Люсин с интересом слушал художника, все более проникаясь к нему если не симпатией, то сочувствием. Но слово «стоящее» напомнило ему, что именно этот вдохновенный, с горящими глазами человек продал иностранцу — да еще какому! — один из тех «сверхчеловеческих» шедевров, о которых столь взволнованно сейчас рассуждал.
Налицо была та роковая противоречивость человеческого естества, которой Люсин все еще не уставал поражаться… Даже самые последние подонки — Михайлова к ним он, конечно, не причислял — и те любят порой поговорить о величии человеческой души, обличить чью-то низость. И самое страшное, что при этом они совсем не притворяются, более того — бывают совершенно искренними.
«Мысль о том, что подлости не место в человеческом обществе, с детства усваивает почти каждый. И если кто-то и становится подлецом, то мысль эта уже прочно живет в нем. Он с ней никогда не спорит, поскольку она отнюдь не мешает ему быть негодяем. Напротив, она даже утешает его, нашептывая, что другие люди по-прежнему обязаны к нему хорошо относиться. А уж до чего легко облапошивать этих доверчивых, так и оставшихся порядочными людей! Поэтому совершенно искренне возмущение подонка, когда он сталкивается с чужой подлостью. В этом вся суть. Людям же не столь испорченным, да и вовсе хорошим людям также свойственно судить о своих знакомых и о человечестве в целом, полностью исключая себя… Он очень искренен, этот Михайлов, рассуждая сейчас о святом искусстве, которому сам лично не столь уж доблестно служит. Сейчас он заговорит, наверное, о Леонардо да Винчи…»

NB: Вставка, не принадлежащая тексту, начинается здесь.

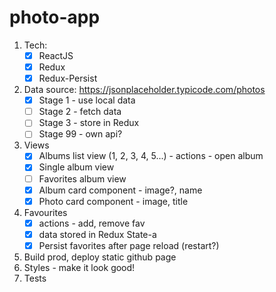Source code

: # photo-app

1. Tech: 
    - [x] ReactJS
    - [x] Redux
    - [x] Redux-Persist
2. Data source: https://jsonplaceholder.typicode.com/photos
    - [x] Stage 1 - use local data
    - [ ] Stage 2 - fetch data
    - [ ] Stage 3 - store in Redux
    - [ ] Stage 99 - own api?
3. Views
    - [x] Albums list view  (1, 2, 3, 4, 5...) - actions - open album
    - [x] Single album view 
    - [ ] Favorites album view
    - [x] Album card component - image?, name
    - [x] Photo card component - image, title 
4. Favourites 
    - [x] actions - add, remove fav
    - [x] data stored in Redux State-a
    - [x] Persist favorites after page reload (restart?)
5. Build prod, deploy static github page
6. Styles - make it look good!
7. Tests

— Возьмем Рафаэля! — Михайлов почему-то показал на потолок, где висела лампочка без абажура. — Разве он не иконописец? Он же почти все время писал Божью Матерь! Знаете его мадонну с золотыми волосами? Вот она, величайшая попытка познать непознаваемое, сверхчувственное… Только она одна и отличает мастера от богомаза.
— Понятно, — кивнул Люсин. — Какие из этих икон, по вашему мнению, лучшие?
— Богоматерь «Умиление», потом… — Михайлов вдруг замолк и, бросив исподлобья недоверчивый взгляд, равнодушно сказал: — К сожалению, по-настоящему хороших икон у меня сейчас нет… Была одна, да и ту я, как дурак, проглядел.
— Намек понял.
Люсин подошел поближе к иконам.
В окладах из жести, позолоченного серебра или сафьяна, расшитого северным жемчугом, и вообще без всякого оклада, украшенные самоцветными каменьями или стекляшками, черные, облупленные, с изъязвленными ликами и яркие, блестящие, как олеографии, отпечатанные на бумаге или штампованной жести, гнутые на шпонах доски из липы, сосны или кипариса и таинственные серебряные образки, поблескивающие в глубине божниц, — чего там только не было!..
Особенно поражала колоссальная, два метра на полтора, толстая доска. В красноватом, закопченном сумраке угадывались страшные глаза византийского Спаса. Икона выглядела сильно попорченной, краска местами отслоилась и вспучилась, а кое-где даже осыпалась, оставив после себя меловые углубления.
— Старая? — спросил неопытный Люсин.
— Начало двадцатого века, — усмехнулся Михайлов.
— Отчего же она такая попорченная?
— Из погоревшей церкви. Старушка одна уберегла.
— А вам она зачем? Вы ее реставрируете? — Люсин наклонился к образу и увидел отмытый с одного бока светлый участок, где весело проблескивал розоватый фон. Оспины были там умело зашпаклеваны и подкрашены.
— Такую хорошо повесить в центре белой стены, чтобы только она одна и висела. Будь у меня хата побольше, я так бы и сделал… Впрочем, эта штука не моя. Заказ высокого духовенства.
— Выгодный?
— Да, весьма. Они хорошо платят.
Люсин поднял голову. Над «Спасом» висели еще какие-то запыленные, в серых лоскутьях старой паутины иконы, а на самом верху виднелся чистый квадратик.
— Значит, там она и висела? — как бы про себя сказал Люсин. — Вы сами ее снимали?
— Нет. Он полез. Не утерпел… — усмехнулся Михайлов.
— И как же он полез?
— Обыкновенно. Поставил стремянку и полез.
— А ну принесите стремянку!
— Отпечатки пальцев смотреть будете?
— Побеленные стены шершавы, на них не остаются отпечатки, — серьезно ответил Люсин. — Так дайте же мне, пожалуйста, лестницу!